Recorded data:
——

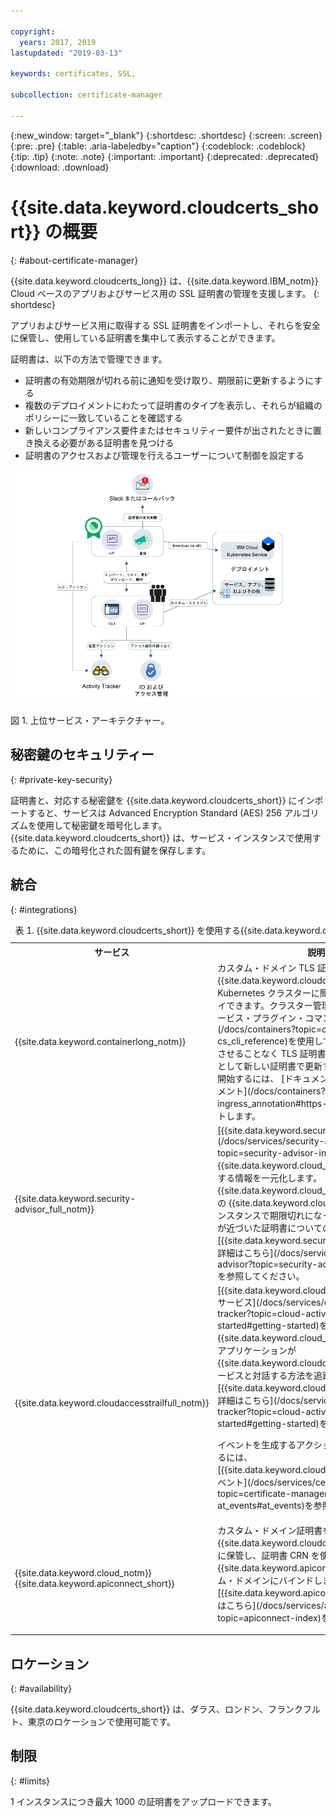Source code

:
 ```yaml
---

copyright:
  years: 2017, 2019
lastupdated: "2019-03-13"

keywords: certificates, SSL, 

subcollection: certificate-manager

---
```


{:new_window: target="_blank"}
{:shortdesc: .shortdesc}
{:screen: .screen}
{:pre: .pre}
{:table: .aria-labeledby="caption"}
{:codeblock: .codeblock}
{:tip: .tip}
{:note: .note}
{:important: .important}
{:deprecated: .deprecated}
{:download: .download}


# {{site.data.keyword.cloudcerts_short}} の概要
{: #about-certificate-manager}

{{site.data.keyword.cloudcerts_long}} は、{{site.data.keyword.IBM_notm}} Cloud ベースのアプリおよびサービス用の SSL 証明書の管理を支援します。
{: shortdesc}

アプリおよびサービス用に取得する SSL 証明書をインポートし、それらを安全に保管し、使用している証明書を集中して表示することができます。

証明書は、以下の方法で管理できます。

* 証明書の有効期限が切れる前に通知を受け取り、期限前に更新するようにする
* 複数のデプロイメントにわたって証明書のタイプを表示し、それらが組織のポリシーに一致していることを確認する
* 新しいコンプライアンス要件またはセキュリティー要件が出されたときに置き換える必要がある証明書を見つける
* 証明書のアクセスおよび管理を行えるユーザーについて制御を設定する

![上位サービス・アーキテクチャー・ダイアグラム](images/high-level-architecture.png)
<caption>図 1. 上位サービス・アーキテクチャー。</caption>

## 秘密鍵のセキュリティー
{: #private-key-security}

証明書と、対応する秘密鍵を {{site.data.keyword.cloudcerts_short}} にインポートすると、サービスは Advanced Encryption Standard (AES) 256 アルゴリズムを使用して秘密鍵を暗号化します。 {{site.data.keyword.cloudcerts_short}} は、サービス・インスタンスで使用するために、この暗号化された固有鍵を保存します。

## 統合
{: #integrations}

<table>
<caption>表 1. {{site.data.keyword.cloudcerts_short}} を使用する{{site.data.keyword.cloud_notm}} サービス</caption>
  <tr>
    <th> サービス </th>
    <th> 説明 </th>
  </tr>
  <tr>
    <td>{{site.data.keyword.containerlong_notm}}</td>
    <td>カスタム・ドメイン TLS 証明書を {{site.data.keyword.cloudcerts_short}} から Kubernetes クラスターに簡単かつ安全にデプロイできます。クラスター管理者は [Kubernetes サービス・プラグイン・コマンド](/docs/containers?topic=containers-cs_cli_reference)を使用して、ダウン時間を発生させることなく TLS 証明書を Kubernetes secret として新しい証明書で更新することができます。開始するには、
[ドキュメンテーションの入口コメント](/docs/containers?topic=containers-ingress_annotation#https-auth)をチェックアウトします。</td>
  </tr>
  <tr>
    <td>{{site.data.keyword.security-advisor_full_notm}}</td>
    <td>[{{site.data.keyword.security-advisor_short}}](/docs/services/security-advisor?topic=security-advisor-index) は、{{site.data.keyword.cloud_notm}} サービスに関する情報を一元化します。 これには、{{site.data.keyword.cloud_notm}} アカウント内の {{site.data.keyword.cloudcerts_short}} のインスタンスで期限切れになった証明書と有効期限が近づいた証明書についての情報が含まれます。 [{{site.data.keyword.security-advisor_short}}の詳細はこちら](/docs/services/security-advisor?topic=security-advisor-index#index)を参照してください。</td>
  </tr>
  <tr>
    <td>{{site.data.keyword.cloudaccesstrailfull_notm}}</td>
    <td>[{{site.data.keyword.cloudaccesstrailfull_notm}} サービス](/docs/services/cloud-activity-tracker?topic=cloud-activity-tracker-getting-started#getting-started)を使用して、{{site.data.keyword.cloud_notm}} でユーザーとアプリケーションが {{site.data.keyword.cloudcerts_long_notm}} サービスと対話する方法を追跡できます。[{{site.data.keyword.cloudaccesstrailshort}}の詳細はこちら](/docs/services/cloud-activity-tracker?topic=cloud-activity-tracker-getting-started#getting-started)を参照してください。
    <p>イベントを生成するアクションのリストを取得するには、[{{site.data.keyword.cloudaccesstrailshort}} イベント](/docs/services/certificate-manager?topic=certificate-manager-at_events#at_events)を参照してください。</p></td>
  </tr>
  <tr>
    <td>{{site.data.keyword.cloud_notm}} {{site.data.keyword.apiconnect_short}}</td>
    <td>カスタム・ドメイン証明書を {{site.data.keyword.cloudcerts_short}} サービスに保管し、証明書 CRN を使用して {{site.data.keyword.apiconnect_short}} のカスタム・ドメインにバインドします。 [{{site.data.keyword.apiconnect_short}} の詳細はこちら](/docs/services/apiconnect?topic=apiconnect-index)を参照してください。</p></td>
  </tr>
</table>

## ロケーション
{: #availability}

{{site.data.keyword.cloudcerts_short}} は、ダラス、ロンドン、フランクフルト、東京のロケーションで使用可能です。



## 制限
{: #limits}

1 インスタンスにつき最大 1000 の証明書をアップロードできます。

——

THE PROBLEM: All lines with the word "services" are needed; pull them from the entries and copy each.

OUTPUT OF THE TASK:
    <td>[{{site.data.keyword.security-advisor_short}}](/docs/services/security-advisor?topic=security-advisor-index) は、{{site.data.keyword.cloud_notm}} サービスに関する情報を一元化します。 これには、{{site.data.keyword.cloud_notm}} アカウント内の {{site.data.keyword.cloudcerts_short}} のインスタンスで期限切れになった証明書と有効期限が近づいた証明書についての情報が含まれます。 [{{site.data.keyword.security-advisor_short}}の詳細はこちら](/docs/services/security-advisor?topic=security-advisor-index#index)を参照してください。</td>
    <td>[{{site.data.keyword.cloudaccesstrailfull_notm}} サービス](/docs/services/cloud-activity-tracker?topic=cloud-activity-tracker-getting-started#getting-started)を使用して、{{site.data.keyword.cloud_notm}} でユーザーとアプリケーションが {{site.data.keyword.cloudcerts_long_notm}} サービスと対話する方法を追跡できます。[{{site.data.keyword.cloudaccesstrailshort}}の詳細はこちら](/docs/services/cloud-activity-tracker?topic=cloud-activity-tracker-getting-started#getting-started)を参照してください。
    <p>イベントを生成するアクションのリストを取得するには、[{{site.data.keyword.cloudaccesstrailshort}} イベント](/docs/services/certificate-manager?topic=certificate-manager-at_events#at_events)を参照してください。</p></td>
    <td>カスタム・ドメイン証明書を {{site.data.keyword.cloudcerts_short}} サービスに保管し、証明書 CRN を使用して {{site.data.keyword.apiconnect_short}} のカスタム・ドメインにバインドします。 [{{site.data.keyword.apiconnect_short}} の詳細はこちら](/docs/services/apiconnect?topic=apiconnect-index)を参照してください。</p></td>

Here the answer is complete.